Abstract:Ensuring alignment of language models' outputs with human preferences is critical to guarantee a useful, safe, and pleasant user experience. Thus, human alignment has been extensively studied recently and several methods such as Reinforcement Learning from Human Feedback (RLHF), Direct Policy Optimisation (DPO) and Sequence Likelihood Calibration (SLiC) have emerged. In this paper, our contribution is two-fold. First, we show the equivalence between two recent alignment methods, namely Identity Policy Optimisation (IPO) and Nash Mirror Descent (Nash-MD).
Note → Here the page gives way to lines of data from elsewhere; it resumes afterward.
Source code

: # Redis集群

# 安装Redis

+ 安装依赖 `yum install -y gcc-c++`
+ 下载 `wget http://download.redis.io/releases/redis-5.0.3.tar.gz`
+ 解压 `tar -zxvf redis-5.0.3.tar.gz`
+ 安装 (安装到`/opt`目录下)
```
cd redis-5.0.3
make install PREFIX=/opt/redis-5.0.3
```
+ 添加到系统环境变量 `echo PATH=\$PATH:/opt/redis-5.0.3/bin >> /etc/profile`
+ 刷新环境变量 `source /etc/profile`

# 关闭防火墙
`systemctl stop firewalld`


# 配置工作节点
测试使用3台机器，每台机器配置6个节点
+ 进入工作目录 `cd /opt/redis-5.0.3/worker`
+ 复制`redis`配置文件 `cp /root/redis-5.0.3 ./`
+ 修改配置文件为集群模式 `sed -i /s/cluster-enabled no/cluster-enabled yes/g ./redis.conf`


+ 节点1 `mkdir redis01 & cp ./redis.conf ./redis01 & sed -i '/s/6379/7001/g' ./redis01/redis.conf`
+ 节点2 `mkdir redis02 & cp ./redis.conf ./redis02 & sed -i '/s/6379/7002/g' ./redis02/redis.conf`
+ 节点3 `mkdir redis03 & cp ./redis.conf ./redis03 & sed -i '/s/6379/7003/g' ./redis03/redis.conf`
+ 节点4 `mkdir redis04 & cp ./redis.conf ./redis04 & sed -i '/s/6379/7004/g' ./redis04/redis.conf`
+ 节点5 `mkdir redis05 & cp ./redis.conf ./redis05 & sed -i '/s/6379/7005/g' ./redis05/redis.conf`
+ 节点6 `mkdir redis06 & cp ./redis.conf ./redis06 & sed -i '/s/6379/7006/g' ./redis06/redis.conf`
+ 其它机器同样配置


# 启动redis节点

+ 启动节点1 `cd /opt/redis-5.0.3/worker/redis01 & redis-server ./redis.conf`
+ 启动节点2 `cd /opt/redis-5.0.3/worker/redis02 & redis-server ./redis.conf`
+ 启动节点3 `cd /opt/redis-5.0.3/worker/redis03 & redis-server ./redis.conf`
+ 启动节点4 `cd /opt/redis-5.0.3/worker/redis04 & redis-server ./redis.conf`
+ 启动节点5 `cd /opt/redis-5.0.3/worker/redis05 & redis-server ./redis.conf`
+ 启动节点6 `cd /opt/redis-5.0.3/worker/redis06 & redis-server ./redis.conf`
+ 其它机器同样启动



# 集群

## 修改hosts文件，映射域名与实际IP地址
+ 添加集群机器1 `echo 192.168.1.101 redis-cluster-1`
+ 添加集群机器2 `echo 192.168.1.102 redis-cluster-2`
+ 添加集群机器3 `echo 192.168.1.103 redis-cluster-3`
Second, we introduce a generalisation of IPO, named IPO-MD, that leverages the regularised sampling approach proposed by Nash-MD. This equivalence may seem surprising at first sight, since IPO is an offline method whereas Nash-MD is an online method using a preference model. However, this equivalence can be proven when we consider the online version of IPO, that is when both generations are sampled by the online policy and annotated by a trained preference model. Optimising the IPO loss with such a stream of data becomes then equivalent to finding the Nash equilibrium of the preference model through self-play. Building on this equivalence, we introduce the IPO-MD algorithm that generates data with a mixture policy (between the online and reference policy) similarly as the general Nash-MD algorithm. We compare online-IPO and IPO-MD to different online versions of existing losses on preference data such as DPO and SLiC on a summarisation task.

What problem does this paper attempt to address?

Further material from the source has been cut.